I know a D2a can be reflashed, so u dont need to buy a new ECU.
I have heard that u can get your V8 D2a reprogrammed. Bruce davis at annangrove does them, suggests a 12kw increase.
Has anybody had one of these done on their V8, and are u happy with it?
You would think after elimination of any intake restrictions and fitting a freer flowing full exhaust from extractors back, plus a decent major service and clean of your injection system, topped off with a re-flash of the ecu harnessing the potential of gas injection to bring the engine out of its hiding hole would see a nice gain in torque.

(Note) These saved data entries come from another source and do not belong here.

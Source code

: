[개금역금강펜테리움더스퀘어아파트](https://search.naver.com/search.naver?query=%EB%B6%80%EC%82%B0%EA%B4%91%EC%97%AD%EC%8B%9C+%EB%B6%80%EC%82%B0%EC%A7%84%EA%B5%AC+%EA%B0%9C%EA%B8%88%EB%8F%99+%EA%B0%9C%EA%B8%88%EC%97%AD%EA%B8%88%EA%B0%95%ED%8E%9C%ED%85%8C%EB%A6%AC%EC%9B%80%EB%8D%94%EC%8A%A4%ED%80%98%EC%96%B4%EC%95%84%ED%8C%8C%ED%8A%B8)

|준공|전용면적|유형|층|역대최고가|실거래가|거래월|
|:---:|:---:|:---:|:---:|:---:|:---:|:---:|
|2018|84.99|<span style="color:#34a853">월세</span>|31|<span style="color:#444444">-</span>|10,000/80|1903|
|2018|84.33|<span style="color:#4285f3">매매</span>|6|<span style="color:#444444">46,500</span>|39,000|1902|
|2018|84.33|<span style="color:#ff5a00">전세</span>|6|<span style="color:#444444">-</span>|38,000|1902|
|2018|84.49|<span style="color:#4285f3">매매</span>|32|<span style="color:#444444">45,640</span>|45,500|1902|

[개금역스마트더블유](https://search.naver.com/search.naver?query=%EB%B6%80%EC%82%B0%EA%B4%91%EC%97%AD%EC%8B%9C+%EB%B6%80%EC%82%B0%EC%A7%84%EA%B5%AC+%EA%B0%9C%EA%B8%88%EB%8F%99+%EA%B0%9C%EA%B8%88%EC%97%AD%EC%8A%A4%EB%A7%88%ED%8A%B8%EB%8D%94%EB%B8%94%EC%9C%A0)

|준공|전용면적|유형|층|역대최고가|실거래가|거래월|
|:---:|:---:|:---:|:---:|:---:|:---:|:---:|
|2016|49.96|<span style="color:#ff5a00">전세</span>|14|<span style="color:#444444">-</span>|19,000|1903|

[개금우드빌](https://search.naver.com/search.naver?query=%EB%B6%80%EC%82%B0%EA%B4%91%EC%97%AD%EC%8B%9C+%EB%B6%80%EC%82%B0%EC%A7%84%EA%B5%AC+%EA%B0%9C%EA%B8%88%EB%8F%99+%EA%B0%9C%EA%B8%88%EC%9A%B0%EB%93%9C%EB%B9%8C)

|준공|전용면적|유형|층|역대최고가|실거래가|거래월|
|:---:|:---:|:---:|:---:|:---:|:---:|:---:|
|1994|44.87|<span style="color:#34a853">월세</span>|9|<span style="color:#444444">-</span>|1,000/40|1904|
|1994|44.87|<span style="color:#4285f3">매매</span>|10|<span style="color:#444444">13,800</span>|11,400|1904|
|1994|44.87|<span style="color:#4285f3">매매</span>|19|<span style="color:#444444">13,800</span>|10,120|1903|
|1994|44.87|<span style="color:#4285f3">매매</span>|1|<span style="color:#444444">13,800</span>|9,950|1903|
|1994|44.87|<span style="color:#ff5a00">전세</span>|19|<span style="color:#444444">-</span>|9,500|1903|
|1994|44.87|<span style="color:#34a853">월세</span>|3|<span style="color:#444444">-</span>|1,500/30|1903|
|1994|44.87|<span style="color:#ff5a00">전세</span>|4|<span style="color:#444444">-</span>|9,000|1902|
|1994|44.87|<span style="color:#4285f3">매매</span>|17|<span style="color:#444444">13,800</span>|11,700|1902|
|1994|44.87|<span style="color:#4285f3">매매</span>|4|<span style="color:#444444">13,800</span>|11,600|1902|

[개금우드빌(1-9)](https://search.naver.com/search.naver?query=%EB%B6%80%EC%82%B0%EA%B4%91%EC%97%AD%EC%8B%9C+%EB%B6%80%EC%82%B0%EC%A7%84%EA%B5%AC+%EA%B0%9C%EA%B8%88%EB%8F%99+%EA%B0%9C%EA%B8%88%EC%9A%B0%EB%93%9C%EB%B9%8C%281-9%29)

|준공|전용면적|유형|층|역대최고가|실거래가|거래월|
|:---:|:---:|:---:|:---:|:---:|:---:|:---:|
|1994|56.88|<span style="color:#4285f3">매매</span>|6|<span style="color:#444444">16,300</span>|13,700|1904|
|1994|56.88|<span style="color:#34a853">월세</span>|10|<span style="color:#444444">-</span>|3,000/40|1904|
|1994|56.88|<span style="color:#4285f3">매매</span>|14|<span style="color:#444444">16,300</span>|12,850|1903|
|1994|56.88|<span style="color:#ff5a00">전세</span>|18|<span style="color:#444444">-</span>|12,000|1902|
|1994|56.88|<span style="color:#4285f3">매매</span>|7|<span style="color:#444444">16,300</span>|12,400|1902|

Alot of money spent for minor kw's and reasonable torque but i would do it :)
I heard that :D
just do your homework mate. Look for a city cruiser, there are heaps out there. Best to buy a standard one that has been well maintained and mod it yourself. Unless a fanatic on here is selling a modded on in the markets that they have used off road but cared for.
Budget for a Centre Difflock, the earlier D2's didnt have the lever inside the car to engage it, its still in the transfer case but some genius at land rover thought that traction control negated the need for it, but every traction aid helps.
Matt
ACE is fantastic, awesome handling for a truck + great articulation off road - get it if you can. Look for two filler caps on the PS tank.
My brother recently bought a 2000 V8 D2 for $10k with 138k km. Seemed like a good, honest truck - went well and had a *great* exhaust note too. He is an avid mechanic and took the heads off to have a look after purchasing it - the engine was completely filled with black sludge. We can only surmise that the previous owners (we think two of 'em) were using cheap, nasty oil and/or not changing it very often at all. He's used some 'special' engine flushing stuff that has hopefully gotten most out but he won't know without pulling the engine apart - so he's not entirely sure a chunk of gunk won't block an oil passage and kill the engine.
The moral of the above story is to only, only, only buy a truck with a water tight service history. There are plenty around - just walk away if anything doesn't add up. I should say that he loves the truck in spite of it all - LR's are like that.
A trap with the service history is vehicles that have been only driven around town (lots of short trips) but serviced at the 'normal duty' intervals. City driving is considered (from what I've read in LR publications) to be 'extreme' and requires shorter oil change intervals &/or fully synthetic oils. Also, vehicles with really low km's but haven't been serviced by the calendar - the service schedules usually say something like 10k km OR 12 months. It's not uncommon to see a car religiously serviced every 10k km, but that only rolls around every two years - not good.
Try to buy from the original owner if at all possible - I have a theory that LR's, being quite expensive to buy new are an aspirational car that cheapskates buy used but then can't/won't afford to service them properly. Much like old Jags.
Having said all that - I own an auto D2a TD5 (72k km) and a 90 RRC (251k km), both with full service history and they're great trucks.
You've mentioned gas injection:
My brother had a gas injection system fitted by a (licensed gas fitter) idiot in Narromine on a recommendation by a friend; the result required my brother to refit a bunch of stuff just to get it working. Long story short - if you're thinking of gas, yes it runs really well but ONLY get it done by a workshop that has done installs on D2's before. It may cost a little $ but it's worth it.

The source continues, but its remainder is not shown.